One of the things I felt I suffered from as a kid, Diane Arbus once said, was that I never felt adversity. And the sense of being immune was, ludicrous as it seems, a painful one.
The people with your new riding mower in the back of their rig drive up almost the same minute as the people with your new refrigerator in the back of theirs.
You answer the door, still in your white terry cloth robe, and show them where the machines should go.
As they are unloading, the water-heater man drives up in a dusty flat-gray van unmarked except for a bumper sticker on the front that says, red letters on white, FIGHT CRIME: SHOOT BACK.

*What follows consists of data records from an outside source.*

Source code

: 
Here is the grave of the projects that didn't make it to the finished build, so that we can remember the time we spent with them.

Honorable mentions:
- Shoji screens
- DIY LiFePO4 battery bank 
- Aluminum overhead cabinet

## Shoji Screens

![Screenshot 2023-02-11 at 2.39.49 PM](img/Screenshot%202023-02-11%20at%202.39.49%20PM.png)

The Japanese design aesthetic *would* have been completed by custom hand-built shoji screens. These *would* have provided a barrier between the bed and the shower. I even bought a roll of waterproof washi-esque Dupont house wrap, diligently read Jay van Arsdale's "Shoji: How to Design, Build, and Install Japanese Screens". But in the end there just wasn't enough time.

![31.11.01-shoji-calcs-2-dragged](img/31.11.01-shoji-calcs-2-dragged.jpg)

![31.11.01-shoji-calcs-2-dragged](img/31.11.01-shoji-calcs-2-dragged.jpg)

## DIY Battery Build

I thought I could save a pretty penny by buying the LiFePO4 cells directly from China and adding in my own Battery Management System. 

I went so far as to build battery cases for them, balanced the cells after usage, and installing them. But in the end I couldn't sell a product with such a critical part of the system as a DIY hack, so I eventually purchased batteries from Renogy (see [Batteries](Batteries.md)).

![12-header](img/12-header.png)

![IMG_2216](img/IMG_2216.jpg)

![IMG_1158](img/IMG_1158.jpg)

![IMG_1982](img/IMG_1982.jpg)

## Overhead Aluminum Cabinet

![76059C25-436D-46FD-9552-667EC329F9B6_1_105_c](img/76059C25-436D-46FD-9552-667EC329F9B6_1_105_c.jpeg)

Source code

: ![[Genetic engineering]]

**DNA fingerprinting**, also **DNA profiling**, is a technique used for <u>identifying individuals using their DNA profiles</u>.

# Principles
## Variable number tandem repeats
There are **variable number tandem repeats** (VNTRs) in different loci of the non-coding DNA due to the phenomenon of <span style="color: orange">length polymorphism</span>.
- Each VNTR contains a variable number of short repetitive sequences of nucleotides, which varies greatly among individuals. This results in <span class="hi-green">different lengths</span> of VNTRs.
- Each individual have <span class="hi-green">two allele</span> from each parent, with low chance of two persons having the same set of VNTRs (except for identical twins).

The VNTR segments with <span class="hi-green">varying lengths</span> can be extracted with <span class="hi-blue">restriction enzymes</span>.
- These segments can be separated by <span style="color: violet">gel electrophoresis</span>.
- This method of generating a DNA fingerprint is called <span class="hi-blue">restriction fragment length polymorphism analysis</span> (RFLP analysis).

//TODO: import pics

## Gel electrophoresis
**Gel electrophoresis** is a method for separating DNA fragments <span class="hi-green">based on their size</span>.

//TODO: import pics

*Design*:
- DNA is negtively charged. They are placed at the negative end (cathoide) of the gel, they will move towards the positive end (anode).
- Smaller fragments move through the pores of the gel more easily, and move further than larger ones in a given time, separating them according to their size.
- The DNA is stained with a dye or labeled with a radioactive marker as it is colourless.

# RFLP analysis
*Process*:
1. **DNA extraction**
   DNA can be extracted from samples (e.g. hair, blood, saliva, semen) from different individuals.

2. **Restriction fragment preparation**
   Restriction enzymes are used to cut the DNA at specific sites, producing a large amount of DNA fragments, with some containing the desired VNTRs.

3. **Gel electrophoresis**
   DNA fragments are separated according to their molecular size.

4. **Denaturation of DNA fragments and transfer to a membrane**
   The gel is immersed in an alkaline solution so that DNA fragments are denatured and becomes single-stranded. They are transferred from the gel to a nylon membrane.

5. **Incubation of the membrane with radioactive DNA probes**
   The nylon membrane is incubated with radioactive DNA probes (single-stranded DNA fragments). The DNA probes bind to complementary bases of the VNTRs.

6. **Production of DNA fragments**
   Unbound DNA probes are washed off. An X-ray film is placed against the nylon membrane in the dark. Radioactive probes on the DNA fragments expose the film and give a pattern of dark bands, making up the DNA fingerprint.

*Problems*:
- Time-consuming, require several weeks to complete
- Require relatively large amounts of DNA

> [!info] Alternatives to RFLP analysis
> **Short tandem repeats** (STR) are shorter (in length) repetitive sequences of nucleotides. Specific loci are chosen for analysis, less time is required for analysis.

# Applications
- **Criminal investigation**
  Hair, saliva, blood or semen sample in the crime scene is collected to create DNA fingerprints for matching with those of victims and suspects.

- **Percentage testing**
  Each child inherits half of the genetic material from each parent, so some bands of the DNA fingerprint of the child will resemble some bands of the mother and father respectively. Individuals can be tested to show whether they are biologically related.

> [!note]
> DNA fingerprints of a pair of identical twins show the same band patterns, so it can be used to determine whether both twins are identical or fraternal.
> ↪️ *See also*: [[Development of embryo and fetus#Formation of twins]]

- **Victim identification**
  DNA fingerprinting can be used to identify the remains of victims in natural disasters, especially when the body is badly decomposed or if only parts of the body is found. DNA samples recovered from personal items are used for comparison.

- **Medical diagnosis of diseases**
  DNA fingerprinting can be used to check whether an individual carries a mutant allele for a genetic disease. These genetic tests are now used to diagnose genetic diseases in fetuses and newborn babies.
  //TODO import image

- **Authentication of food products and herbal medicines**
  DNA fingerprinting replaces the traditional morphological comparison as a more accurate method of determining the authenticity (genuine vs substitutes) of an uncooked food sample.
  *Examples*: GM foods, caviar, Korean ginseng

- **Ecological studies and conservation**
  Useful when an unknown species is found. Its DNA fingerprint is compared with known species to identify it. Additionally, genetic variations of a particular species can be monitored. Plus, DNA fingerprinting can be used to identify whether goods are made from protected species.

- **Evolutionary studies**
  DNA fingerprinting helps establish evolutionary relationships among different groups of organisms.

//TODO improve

An hour later, and they are all gone.
An hour later, and you throw all the dirty clothes you can find into the washer and initiate a cycle, then meander back to your office where you work until three, when you decide to putter in the garden.
So you change into a pair of torn jeans, white t-shirt, faded black-and-white Keds, and bandana, and step through the back door into a cool dry summer day.
Thinning lettuce sprouts and weeding around the baby potato plants suffuses your head with gauzy pleasure.
No water.
No ocean anywhere.
A photograph is a secret about a secret, Diane Arbus once said.
You watch your right thumb and middle finger pincer and pluck, freeing pale thready roots with which you fashion diminutive heaps, and your mind starts sweeping leisurely across web site ideas to an image of Andi on the day you first met her almost seventeen years ago, raising her camera to do a shoot for a story on your company (then a graphic design firm), and now someone is talking to you.